8 des 11 écuries de F1 sont intégralement installées ou ont des bases en Grande-Bretagne. Ferrari, Toro Rosso et Sauber sont au contraire basées en Italie ou en Suisse. L’impact du Brexit inquiète donc la majorité du plateau, et notamment au sujet du recrutement potentiel des futurs ingénieurs. On sait que le nouveau gouvernement britannique a récemment annoncé sa volonté de réduire fortement l’immigration de travail… Les ingénieurs étrangers seront-ils alors toujours monnaie courante dans les écuries à l’avenir ?
Bob Bell, qui cherche à recruter bien plus de personnel pour l’usine d’Enstone de Renault, s’est ainsi publiquement inquiété du recrutement des futurs talents venus de l’étranger, et pas seulement pour des raisons liées au Brexit : « Il y a une pénurie d’ingénieurs talentueux, surtout si vous en voulez avec l’expérience de la F1, et cela est lié partiellement au fait que la plupart des ingénieurs, de nos jours, sont prisonniers de contrats à long terme, ce qui rend difficile de les recruter dans une période de temps relativement brève. Je ne pense pas qu’il y ait nécessairement une pénurie de jeunes diplômés, vifs et très doués. La plupart des équipes essaient d’utiliser cette ressource autant que possible. Et donc, je pense que je serais d’accord pour dire qu’il y a potentiellement une pénurie de talents, mais je pense peut-être que les difficultés d’une équipe comme la nôtre pour le recrutement ont plus à voir avec la difficulté de recruter des ingénieurs avec l’expérience de la F1 qui sont déjà installés dans les équipes existantes. »
« Pour ce qui est de l’influence du Brexit, il est trop tôt pour en dire les conséquences sur le futur du marché des ingénieurs en Grande-Bretagne. Je pense que ce serait formidable si le pays pouvait favoriser une base industrielle plus forte. Je pense que ce serait bon pour le pays et nous tous, en F1, soutiendrions pleinement des initiatives qui aident à développer cela. Non seulement cela permettrait d’avoir plus de candidats pour nous à recruter, mais je pense que ce serait aussi bon pour le pays dans l’ensemble. Mais, en dernier ressort, ce qui arrivera après le Brexit, je pense qu’aucun de nous ne peut le dire. »
Directeur technique chez Williams, Pat Symonds est d’accord avec Bob Bell pour dire que les équipes de F1 connaissent déjà des problèmes pour recruter hors d’Europe. Williams a alors choisi un système de formation interne… « Nous ne sommes pas une équipe qui s’agrandit rapidement de la même manière que Renault. Nous avons un programme d’enseignement très solide et je suis toujours impressionné par les qualités des élèves qui arrivent dans notre équipe. Ils sont vraiment très forts en effet. »

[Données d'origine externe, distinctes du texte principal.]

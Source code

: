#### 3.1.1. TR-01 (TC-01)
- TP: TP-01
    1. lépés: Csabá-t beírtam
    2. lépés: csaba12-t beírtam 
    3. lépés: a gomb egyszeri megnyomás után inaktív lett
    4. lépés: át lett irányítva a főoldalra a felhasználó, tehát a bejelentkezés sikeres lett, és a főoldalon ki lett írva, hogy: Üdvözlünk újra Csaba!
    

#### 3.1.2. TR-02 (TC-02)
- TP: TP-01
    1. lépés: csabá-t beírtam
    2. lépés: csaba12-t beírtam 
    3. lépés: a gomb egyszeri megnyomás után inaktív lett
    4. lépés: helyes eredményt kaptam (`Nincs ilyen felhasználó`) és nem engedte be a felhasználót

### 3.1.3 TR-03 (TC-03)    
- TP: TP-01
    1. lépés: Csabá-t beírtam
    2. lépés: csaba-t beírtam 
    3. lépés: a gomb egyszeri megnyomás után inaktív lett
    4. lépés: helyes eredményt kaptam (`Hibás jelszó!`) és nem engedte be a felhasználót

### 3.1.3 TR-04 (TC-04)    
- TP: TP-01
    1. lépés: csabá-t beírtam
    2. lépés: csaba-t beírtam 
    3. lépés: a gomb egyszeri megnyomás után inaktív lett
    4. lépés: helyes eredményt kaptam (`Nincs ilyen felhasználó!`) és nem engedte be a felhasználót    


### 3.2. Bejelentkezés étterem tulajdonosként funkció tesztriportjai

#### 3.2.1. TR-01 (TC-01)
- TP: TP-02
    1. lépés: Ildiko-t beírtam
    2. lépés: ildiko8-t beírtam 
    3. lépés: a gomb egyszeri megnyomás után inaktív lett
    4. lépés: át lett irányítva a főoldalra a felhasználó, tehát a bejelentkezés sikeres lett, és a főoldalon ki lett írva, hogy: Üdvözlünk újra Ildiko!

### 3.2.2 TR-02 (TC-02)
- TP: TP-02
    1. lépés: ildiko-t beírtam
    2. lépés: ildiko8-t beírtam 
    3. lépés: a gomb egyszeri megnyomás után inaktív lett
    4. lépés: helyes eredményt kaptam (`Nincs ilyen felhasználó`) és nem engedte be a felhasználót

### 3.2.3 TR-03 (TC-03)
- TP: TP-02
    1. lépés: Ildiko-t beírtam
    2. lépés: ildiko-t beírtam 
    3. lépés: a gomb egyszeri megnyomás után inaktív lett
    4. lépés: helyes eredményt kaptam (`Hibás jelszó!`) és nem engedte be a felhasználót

Williams ne limite pas cependant son recrutement à son programme de formation interne. « Nous recrutons parfois ceux qui ont suivi le programme de formation, et parfois d’autres ingénieurs. Il n’y a pas de problème pour nous à ce niveau. Nous avons de très bonnes personnes qui arrivent. Je suis d’accord pour dire que recruter un personnel plus âgé est tout à fait difficile. Les gens ont des contrats à long-terme. Nous mettons beaucoup de temps chez Williams pour remplacer nos équipes. Donc nous essayons de voir bien plus loin que la situation présente. »
Au sujet du Brexit, Pat Symonds pense aussi qu’il est trop tôt pour être catégorique. « Nous employons beaucoup d’Européens. Nous en avons en particulier dans le département aérodynamique, et il semble y avoir un très solide contingent venu de France. J’espère que nous aurons toujours une relative facilité pour employer des Européens. C’est toujours très difficile d’employer des non-Européens en Grande-Bretagne. Selon moi, bien trop difficile. Donc j’espère que les choses ne vont pas empirer. »
Son homologue chez Mercedes, Paddy Lowe, a été lui bien plus consensuel sur ce sujet : « Je pense que nous sommes très chanceux en F1. Nous sommes une destination très attractive pour les ingénieurs. Cela n’était pas le cas dans le passé. Nous avons des choses, comme le programme Formula Student, qui ont suscité une formidable prise de conscience dans le sport et pour son ingénierie en particulier. Et je pense que pour cette raison, nous avons commencé à recruter de plus en plus notre personnel en Europe et à l’international. Donc, je pense que cette tendance va s’accroître. La F1 est une formidable activité d’ingénierie. La F1 réussit des choses géniales, et tout relève de l’ingénierie. Donc j’aimerais voir ceci se développer dans le futur. »
Que dire alors du Brexit ? Ne menace-t-il pas l’optimisme de Paddy Lowe ? Sûrement pas ! « Avec le Brexit, nous pouvons peut-être devenir encore plus internationaux. Peut-être qu’il y a un côté positif au Brexit. J’espère que la Grande-Bretagne verra la F1 comme une industrie qui connaît beaucoup de succès, dans le pays même, et par conséquent, comme quelque chose à bien faire fonctionner ».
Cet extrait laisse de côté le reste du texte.